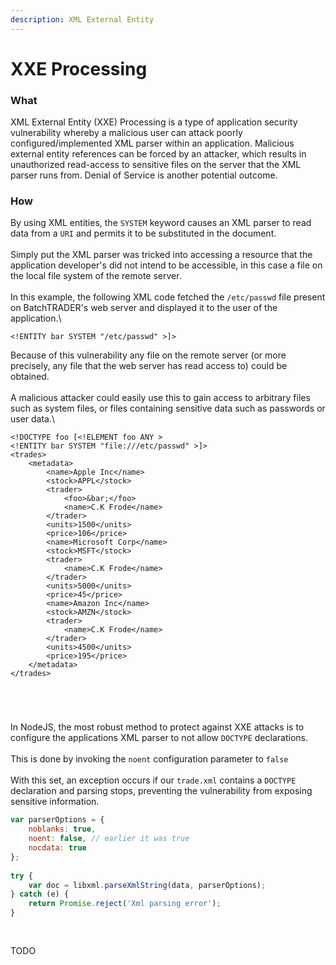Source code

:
 ```yaml
---
description: XML External Entity
---
```


# XXE Processing

### What

XML External Entity (XXE) Processing is a type of application security vulnerability whereby a malicious user can attack poorly configured/implemented XML parser within an application. Malicious external entity references can be forced by an attacker, which results in unauthorized read-access to sensitive files on the server that the XML parser runs from. Denial of Service is another potential outcome.&#x20;

### How

By using XML entities, the `SYSTEM` keyword causes an XML parser to read data from a `URI` and permits it to be substituted in the document.\
\
Simply put the XML parser was tricked into accessing a resource that the application developer's did not intend to be accessible, in this case a file on the local file system of the remote server.\
\
In this example, the following XML code fetched the `/etc/passwd` file present on BatchTRADER's web server and displayed it to the user of the application.\


```
<!ENTITY bar SYSTEM "/etc/passwd" >]>
```

Because of this vulnerability any file on the remote server (or more precisely, any file that the web server has read access to) could be obtained.\
\
A malicious attacker could easily use this to gain access to arbitrary files such as system files, or files containing sensitive data such as passwords or user data.\


```markup
<!DOCTYPE foo [<!ELEMENT foo ANY >
<!ENTITY bar SYSTEM "file:///etc/passwd" >]>
<trades>
    <metadata>
        <name>Apple Inc</name>
        <stock>APPL</stock>
        <trader>
            <foo>&bar;</foo>
            <name>C.K Frode</name>
        </trader>
        <units>1500</units>
        <price>106</price>
        <name>Microsoft Corp</name>
        <stock>MSFT</stock>
        <trader>
            <name>C.K Frode</name>
        </trader>
        <units>5000</units>
        <price>45</price>
        <name>Amazon Inc</name>
        <stock>AMZN</stock>
        <trader>
            <name>C.K Frode</name>
        </trader>
        <units>4500</units>
        <price>195</price>
    </metadata>
</trades>





```

In NodeJS, the most robust method to protect against XXE attacks is to configure the applications XML parser to not allow `DOCTYPE` declarations.\
\
This is done by invoking the `noent` configuration parameter to `false`\
\
With this set, an exception occurs if our `trade.xml` contains a `DOCTYPE` declaration and parsing stops, preventing the vulnerability from exposing sensitive information.

```javascript
var parserOptions = {
    noblanks: true,
    noent: false, // earlier it was true
    nocdata: true
};
​
try {
    var doc = libxml.parseXmlString(data, parserOptions);
} catch (e) {
    return Promise.reject('Xml parsing error');
}
​
​
```

TODO
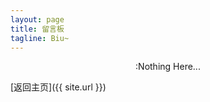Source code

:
 ```yaml
---
layout: page
title: 留言板
tagline: Biu~
---
```

<div style="text-align:center">:Nothing Here...</div>

[返回主页]({{ site.url }})
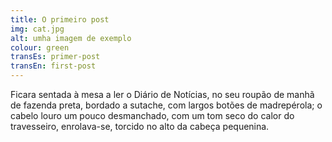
 ```yaml
---
title: O primeiro post
img: cat.jpg
alt: umha imagem de exemplo
colour: green
transEs: primer-post
transEn: first-post
---
```


Ficara sentada à mesa a ler o Diário de Notícias, no seu roupão de manhã de fazenda preta, bordado a sutache, com largos botões de madrepérola; o cabelo louro um pouco desmanchado, com um tom seco do calor do travesseiro, enrolava-se, torcido no alto da cabeça pequenina.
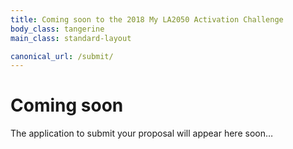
 ```yaml
---
title: Coming soon to the 2018 My LA2050 Activation Challenge
body_class: tangerine
main_class: standard-layout

canonical_url: /submit/
---
```


# Coming soon

<div class="introduction" markdown="1">
The application to submit your proposal will appear here soon…
</div>
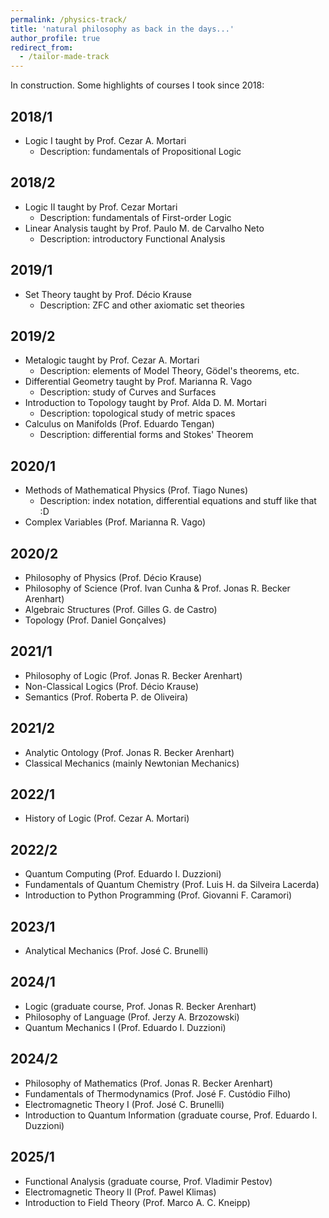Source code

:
 ```yaml
---
permalink: /physics-track/
title: 'natural philosophy as back in the days...'
author_profile: true
redirect_from: 
  - /tailor-made-track
---
```


In construction. Some highlights of courses I took since 2018:

## 2018/1
- Logic I taught by Prof. Cezar A. Mortari
  - Description: fundamentals of Propositional Logic


## 2018/2
- Logic II taught by Prof. Cezar Mortari
  - Description: fundamentals of First-order Logic 
- Linear Analysis taught by Prof. Paulo M. de Carvalho Neto
  - Description: introductory Functional Analysis

## 2019/1
- Set Theory taught by Prof. Décio Krause
  - Description: ZFC and other axiomatic set theories 

## 2019/2
- Metalogic taught by Prof. Cezar A. Mortari
  - Description: elements of Model Theory, Gödel's theorems, etc.   
- Differential Geometry taught by Prof. Marianna R. Vago
  - Description: study of Curves and Surfaces
- Introduction to Topology taught by Prof. Alda D. M. Mortari
  - Description: topological study of metric spaces 
- Calculus on Manifolds (Prof. Eduardo Tengan)
  - Description: differential forms and Stokes' Theorem 

## 2020/1
- Methods of Mathematical Physics (Prof. Tiago Nunes)
  - Description: index notation, differential equations and stuff like that :D 
- Complex Variables (Prof. Marianna R. Vago)

## 2020/2
- Philosophy of Physics (Prof. Décio Krause)
- Philosophy of Science (Prof. Ivan Cunha & Prof. Jonas R. Becker Arenhart)
- Algebraic Structures (Prof. Gilles G. de Castro)
- Topology (Prof. Daniel Gonçalves)

## 2021/1
- Philosophy of Logic (Prof. Jonas R. Becker Arenhart)
- Non-Classical Logics (Prof. Décio Krause)
- Semantics (Prof. Roberta P. de Oliveira)

## 2021/2
- Analytic Ontology (Prof. Jonas R. Becker Arenhart)
- Classical Mechanics (mainly Newtonian Mechanics)  

## 2022/1
- History of Logic (Prof. Cezar A. Mortari)

## 2022/2
- Quantum Computing (Prof. Eduardo I. Duzzioni)
- Fundamentals of Quantum Chemistry (Prof. Luis H. da Silveira Lacerda)
- Introduction to Python Programming (Prof. Giovanni F. Caramori)  

## 2023/1
- Analytical Mechanics (Prof. José C. Brunelli)

## 2024/1
- Logic (graduate course, Prof. Jonas R. Becker Arenhart)
- Philosophy of Language (Prof. Jerzy A. Brzozowski)
- Quantum Mechanics I (Prof. Eduardo I. Duzzioni)

## 2024/2
- Philosophy of Mathematics (Prof. Jonas R. Becker Arenhart)
- Fundamentals of Thermodynamics (Prof. José F. Custódio Filho)
- Electromagnetic Theory I (Prof. José C. Brunelli)
- Introduction to Quantum Information (graduate course, Prof. Eduardo I. Duzzioni)  

## 2025/1
- Functional Analysis (graduate course, Prof. Vladimir Pestov)
- Electromagnetic Theory II (Prof. Pawel Klimas)
- Introduction to Field Theory (Prof. Marco A. C. Kneipp)  

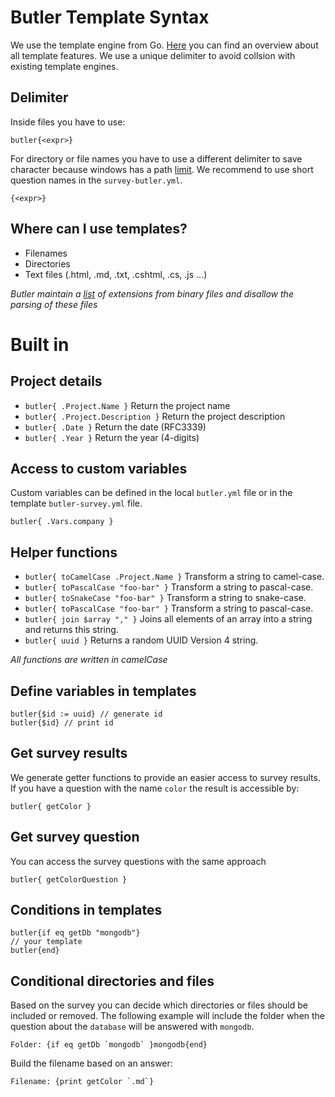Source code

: # Butler Template Syntax

We use the template engine from Go. [Here](https://golang.org/pkg/text/template/) you can find an overview about all template features. We use a unique delimiter to avoid collsion with existing template engines.

## Delimiter

Inside files you have to use:
```
butler{<expr>} 
```
For directory or file names you have to use a different delimiter to save character because windows has a path [limit](https://msdn.microsoft.com/en-us/library/windows/desktop/aa365247(v=vs.85).aspx). We recommend to use short question names in the `survey-butler.yml`.
```
{<expr>} 
```


## Where can I use templates?
- Filenames
- Directories
- Text files (.html, .md, .txt, .cshtml, .cs, .js ...)

_Butler maintain a [list](https://github.com/netzkern/butler/blob/master/commands/template/binary_extensions.go) of extensions from binary files and disallow the parsing of these files_

# Built in

## Project details
- `butler{ .Project.Name }` Return the project name
- `butler{ .Project.Description }` Return the project description
- `butler{ .Date }` Return the date (RFC3339)
- `butler{ .Year }` Return the year (4-digits)

## Access to custom variables
Custom variables can be defined in the local `butler.yml` file or in the template `butler-survey.yml` file.

```
butler{ .Vars.company }
```

## Helper functions
- `butler{ toCamelCase .Project.Name }` Transform a string to camel-case.
- `butler{ toPascalCase "foo-bar" }` Transform a string to pascal-case.
- `butler{ toSnakeCase "foo-bar" }` Transform a string to snake-case.
- `butler{ toPascalCase "foo-bar" }` Transform a string to pascal-case.
- `butler{ join $array "," }` Joins all elements of an array into a string and returns this string.
- `butler{ uuid }` Returns a random UUID Version 4 string.

_All functions are written in camelCase_

## Define variables in templates
```
butler{$id := uuid} // generate id
butler{$id} // print id
```

## Get survey results
We generate getter functions to provide an easier access to survey results. If you have a question with the name `color` the result is accessible by:

```
butler{ getColor }
```

## Get survey question
You can access the survey questions with the same approach
```
butler{ getColorQuestion }
```

## Conditions in templates
```
butler{if eq getDb "mongodb"}
// your template
butler{end}
```

## Conditional directories and files
Based on the survey you can decide which directories or files should be included or removed. The following example will include the folder when the question about the `database` will be answered with `mongodb`.
```
Folder: {if eq getDb `mongodb` }mongodb{end}
```
Build the filename based on an answer:
```
Filename: {print getColor `.md`}
```

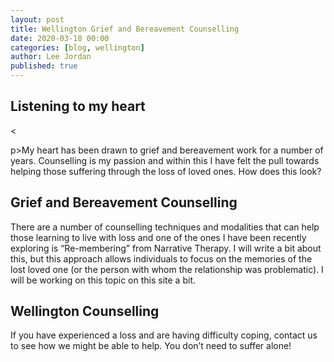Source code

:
 ```yaml
---
layout: post
title: Wellington Grief and Bereavement Counselling
date: 2020-03-18 00:00
categories: [blog, wellington]
author: Lee Jordan
published: true
---
```


<h2>Listening to my heart</h2><

p>My heart has been drawn to grief and bereavement work for a number of years. Counselling is my passion and within this I have felt the pull towards helping those suffering through the loss of loved ones. How does this look?</p>

<h2>Grief and Bereavement Counselling</h2>

<p>There are a number of counselling techniques and modalities that can help those learning to live with loss and one of the ones I have been recently exploring is “Re-membering” from Narrative Therapy. I will write a bit about this, but this approach allows individuals to focus on the memories of the lost loved one (or the person with whom the relationship was problematic). I will be working on this topic on this site a bit.</p>

<h2>Wellington Counselling</h2>

<p>If you have experienced a loss and are having difficulty coping, contact us to see how we might be able to help. You don’t need to suffer alone!</p>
──────
▶ _Exercise_: Whenever the word "Quantum" appears in a line above, copy that line.

▶ _Exercise answer_:
- Quantum Computing (Prof. Eduardo I. Duzzioni)
- Fundamentals of Quantum Chemistry (Prof. Luis H. da Silveira Lacerda)
- Quantum Mechanics I (Prof. Eduardo I. Duzzioni)
- Introduction to Quantum Information (graduate course, Prof. Eduardo I. Duzzioni)  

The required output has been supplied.